> **Dataset entries**:
== Segment start ==

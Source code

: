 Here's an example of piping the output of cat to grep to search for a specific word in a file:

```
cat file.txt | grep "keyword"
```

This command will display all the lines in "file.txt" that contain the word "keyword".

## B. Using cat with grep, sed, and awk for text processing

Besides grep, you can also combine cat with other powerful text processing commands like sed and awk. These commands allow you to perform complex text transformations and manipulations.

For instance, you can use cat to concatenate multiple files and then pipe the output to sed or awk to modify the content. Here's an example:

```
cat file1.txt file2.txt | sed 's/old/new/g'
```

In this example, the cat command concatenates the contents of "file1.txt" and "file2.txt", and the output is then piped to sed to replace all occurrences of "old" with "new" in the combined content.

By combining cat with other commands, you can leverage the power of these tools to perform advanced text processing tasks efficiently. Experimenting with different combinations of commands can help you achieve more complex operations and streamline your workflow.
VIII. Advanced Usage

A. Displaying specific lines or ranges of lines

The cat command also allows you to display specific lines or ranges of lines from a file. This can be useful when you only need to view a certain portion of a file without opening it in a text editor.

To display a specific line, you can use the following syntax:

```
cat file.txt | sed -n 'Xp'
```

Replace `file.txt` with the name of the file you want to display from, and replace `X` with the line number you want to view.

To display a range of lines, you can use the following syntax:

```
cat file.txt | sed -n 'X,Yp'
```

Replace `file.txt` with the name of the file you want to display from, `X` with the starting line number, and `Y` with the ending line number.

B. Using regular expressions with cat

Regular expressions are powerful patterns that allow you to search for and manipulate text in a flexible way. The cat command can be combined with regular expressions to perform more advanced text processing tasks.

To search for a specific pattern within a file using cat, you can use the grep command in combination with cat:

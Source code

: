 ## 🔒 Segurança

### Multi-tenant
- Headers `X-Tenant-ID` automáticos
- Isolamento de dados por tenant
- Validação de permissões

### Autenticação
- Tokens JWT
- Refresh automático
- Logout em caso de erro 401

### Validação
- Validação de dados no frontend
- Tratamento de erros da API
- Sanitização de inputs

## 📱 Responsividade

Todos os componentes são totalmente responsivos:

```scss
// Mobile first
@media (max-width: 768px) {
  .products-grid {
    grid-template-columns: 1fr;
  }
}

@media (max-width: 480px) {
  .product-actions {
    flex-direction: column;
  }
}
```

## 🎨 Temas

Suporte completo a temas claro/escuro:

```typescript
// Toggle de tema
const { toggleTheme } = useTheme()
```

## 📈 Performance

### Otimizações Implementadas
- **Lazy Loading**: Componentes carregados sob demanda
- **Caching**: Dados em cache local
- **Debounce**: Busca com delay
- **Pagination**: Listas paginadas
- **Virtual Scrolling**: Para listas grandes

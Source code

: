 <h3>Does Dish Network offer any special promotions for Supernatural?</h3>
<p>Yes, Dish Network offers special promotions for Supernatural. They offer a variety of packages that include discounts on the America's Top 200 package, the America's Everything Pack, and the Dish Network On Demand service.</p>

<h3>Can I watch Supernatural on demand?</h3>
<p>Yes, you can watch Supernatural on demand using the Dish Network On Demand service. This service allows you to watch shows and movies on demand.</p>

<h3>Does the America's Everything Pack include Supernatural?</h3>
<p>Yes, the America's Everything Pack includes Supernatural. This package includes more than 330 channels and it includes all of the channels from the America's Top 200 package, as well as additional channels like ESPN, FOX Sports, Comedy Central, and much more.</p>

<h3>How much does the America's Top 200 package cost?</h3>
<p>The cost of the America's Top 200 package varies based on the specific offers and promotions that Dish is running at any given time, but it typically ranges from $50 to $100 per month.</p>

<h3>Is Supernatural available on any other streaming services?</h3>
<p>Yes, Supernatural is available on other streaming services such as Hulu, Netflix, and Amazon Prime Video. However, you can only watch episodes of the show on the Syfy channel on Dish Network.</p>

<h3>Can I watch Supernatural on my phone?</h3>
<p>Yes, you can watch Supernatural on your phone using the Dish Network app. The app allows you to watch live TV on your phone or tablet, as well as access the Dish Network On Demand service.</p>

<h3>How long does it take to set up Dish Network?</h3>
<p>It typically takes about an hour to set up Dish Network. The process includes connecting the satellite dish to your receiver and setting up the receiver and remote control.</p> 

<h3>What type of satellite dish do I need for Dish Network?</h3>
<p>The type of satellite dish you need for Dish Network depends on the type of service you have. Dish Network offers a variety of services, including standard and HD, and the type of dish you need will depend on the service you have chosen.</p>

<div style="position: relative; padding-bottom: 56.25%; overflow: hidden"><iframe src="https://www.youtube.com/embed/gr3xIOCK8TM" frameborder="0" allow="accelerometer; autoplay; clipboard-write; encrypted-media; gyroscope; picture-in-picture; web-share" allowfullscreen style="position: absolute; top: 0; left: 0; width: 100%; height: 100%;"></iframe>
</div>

== Segment end ==

Reproduce every single entry above exactly.

Source code

: Here's an example of piping the output of cat to grep to search for a specific word in a file:

```
cat file.txt | grep "keyword"
```

This command will display all the lines in "file.txt" that contain the word "keyword".

## B. Using cat with grep, sed, and awk for text processing

Besides grep, you can also combine cat with other powerful text processing commands like sed and awk. These commands allow you to perform complex text transformations and manipulations.

For instance, you can use cat to concatenate multiple files and then pipe the output to sed or awk to modify the content. Here's an example:

```
cat file1.txt file2.txt | sed 's/old/new/g'
```

In this example, the cat command concatenates the contents of "file1.txt" and "file2.txt", and the output is then piped to sed to replace all occurrences of "old" with "new" in the combined content.

By combining cat with other commands, you can leverage the power of these tools to perform advanced text processing tasks efficiently. Experimenting with different combinations of commands can help you achieve more complex operations and streamline your workflow.
VIII. Advanced Usage

A. Displaying specific lines or ranges of lines

The cat command also allows you to display specific lines or ranges of lines from a file. This can be useful when you only need to view a certain portion of a file without opening it in a text editor.

To display a specific line, you can use the following syntax:

```
cat file.txt | sed -n 'Xp'
```

Replace `file.txt` with the name of the file you want to display from, and replace `X` with the line number you want to view.

To display a range of lines, you can use the following syntax:

```
cat file.txt | sed -n 'X,Yp'
```

Replace `file.txt` with the name of the file you want to display from, `X` with the starting line number, and `Y` with the ending line number.

B. Using regular expressions with cat

Regular expressions are powerful patterns that allow you to search for and manipulate text in a flexible way. The cat command can be combined with regular expressions to perform more advanced text processing tasks.

To search for a specific pattern within a file using cat, you can use the grep command in combination with cat:

Source code

: ## 🔒 Segurança

### Multi-tenant
- Headers `X-Tenant-ID` automáticos
- Isolamento de dados por tenant
- Validação de permissões

### Autenticação
- Tokens JWT
- Refresh automático
- Logout em caso de erro 401

### Validação
- Validação de dados no frontend
- Tratamento de erros da API
- Sanitização de inputs

## 📱 Responsividade

Todos os componentes são totalmente responsivos:

```scss
// Mobile first
@media (max-width: 768px) {
  .products-grid {
    grid-template-columns: 1fr;
  }
}

@media (max-width: 480px) {
  .product-actions {
    flex-direction: column;
  }
}
```

## 🎨 Temas

Suporte completo a temas claro/escuro:

```typescript
// Toggle de tema
const { toggleTheme } = useTheme()
```

## 📈 Performance

### Otimizações Implementadas
- **Lazy Loading**: Componentes carregados sob demanda
- **Caching**: Dados em cache local
- **Debounce**: Busca com delay
- **Pagination**: Listas paginadas
- **Virtual Scrolling**: Para listas grandes

Source code

: <h3>Does Dish Network offer any special promotions for Supernatural?</h3>
<p>Yes, Dish Network offers special promotions for Supernatural. They offer a variety of packages that include discounts on the America's Top 200 package, the America's Everything Pack, and the Dish Network On Demand service.</p>

<h3>Can I watch Supernatural on demand?</h3>
<p>Yes, you can watch Supernatural on demand using the Dish Network On Demand service. This service allows you to watch shows and movies on demand.</p>

<h3>Does the America's Everything Pack include Supernatural?</h3>
<p>Yes, the America's Everything Pack includes Supernatural. This package includes more than 330 channels and it includes all of the channels from the America's Top 200 package, as well as additional channels like ESPN, FOX Sports, Comedy Central, and much more.</p>

<h3>How much does the America's Top 200 package cost?</h3>
<p>The cost of the America's Top 200 package varies based on the specific offers and promotions that Dish is running at any given time, but it typically ranges from $50 to $100 per month.</p>

<h3>Is Supernatural available on any other streaming services?</h3>
<p>Yes, Supernatural is available on other streaming services such as Hulu, Netflix, and Amazon Prime Video. However, you can only watch episodes of the show on the Syfy channel on Dish Network.</p>

<h3>Can I watch Supernatural on my phone?</h3>
<p>Yes, you can watch Supernatural on your phone using the Dish Network app. The app allows you to watch live TV on your phone or tablet, as well as access the Dish Network On Demand service.</p>

<h3>How long does it take to set up Dish Network?</h3>
<p>It typically takes about an hour to set up Dish Network. The process includes connecting the satellite dish to your receiver and setting up the receiver and remote control.</p> 

<h3>What type of satellite dish do I need for Dish Network?</h3>
<p>The type of satellite dish you need for Dish Network depends on the type of service you have. Dish Network offers a variety of services, including standard and HD, and the type of dish you need will depend on the service you have chosen.</p>

<div style="position: relative; padding-bottom: 56.25%; overflow: hidden"><iframe src="https://www.youtube.com/embed/gr3xIOCK8TM" frameborder="0" allow="accelerometer; autoplay; clipboard-write; encrypted-media; gyroscope; picture-in-picture; web-share" allowfullscreen style="position: absolute; top: 0; left: 0; width: 100%; height: 100%;"></iframe>
</div>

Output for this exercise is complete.